== Directions for this task ==
Your answer should be every line of the records that contains the word "PHPSESSIONID".

▬▬▬▬▬▬▬▬▬▬

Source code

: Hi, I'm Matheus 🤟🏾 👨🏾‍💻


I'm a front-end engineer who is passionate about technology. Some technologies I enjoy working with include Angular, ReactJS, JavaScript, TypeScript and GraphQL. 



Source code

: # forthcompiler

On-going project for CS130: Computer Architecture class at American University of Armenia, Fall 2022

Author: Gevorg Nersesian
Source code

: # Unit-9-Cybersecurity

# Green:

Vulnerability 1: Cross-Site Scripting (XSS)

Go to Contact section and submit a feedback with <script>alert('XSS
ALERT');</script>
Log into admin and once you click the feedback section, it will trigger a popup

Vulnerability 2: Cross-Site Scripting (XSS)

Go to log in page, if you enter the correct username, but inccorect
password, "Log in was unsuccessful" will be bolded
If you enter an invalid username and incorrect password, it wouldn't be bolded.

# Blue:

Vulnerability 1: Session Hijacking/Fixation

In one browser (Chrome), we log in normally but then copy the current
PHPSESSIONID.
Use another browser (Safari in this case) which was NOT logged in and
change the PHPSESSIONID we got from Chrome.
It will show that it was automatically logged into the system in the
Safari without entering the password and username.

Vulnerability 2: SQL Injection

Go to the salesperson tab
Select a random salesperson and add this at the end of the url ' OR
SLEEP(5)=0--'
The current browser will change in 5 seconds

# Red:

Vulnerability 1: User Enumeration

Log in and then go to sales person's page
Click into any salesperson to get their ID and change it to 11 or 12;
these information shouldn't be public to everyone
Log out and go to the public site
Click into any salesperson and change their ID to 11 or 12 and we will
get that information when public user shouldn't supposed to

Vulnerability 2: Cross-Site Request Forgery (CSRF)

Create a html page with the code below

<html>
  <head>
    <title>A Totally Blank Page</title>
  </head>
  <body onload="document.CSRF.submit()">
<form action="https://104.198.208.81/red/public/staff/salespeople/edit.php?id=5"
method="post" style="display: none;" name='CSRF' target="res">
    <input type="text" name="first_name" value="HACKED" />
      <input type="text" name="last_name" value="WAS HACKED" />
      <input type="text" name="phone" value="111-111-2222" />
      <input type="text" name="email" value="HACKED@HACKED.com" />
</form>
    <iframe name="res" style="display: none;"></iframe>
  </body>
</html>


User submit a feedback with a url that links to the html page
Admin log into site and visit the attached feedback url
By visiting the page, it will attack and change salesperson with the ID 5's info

▬▬▬▬▬▬▬▬▬▬

== Solution for this problem ==
PHPSESSIONID.
change the PHPSESSIONID we got from Chrome.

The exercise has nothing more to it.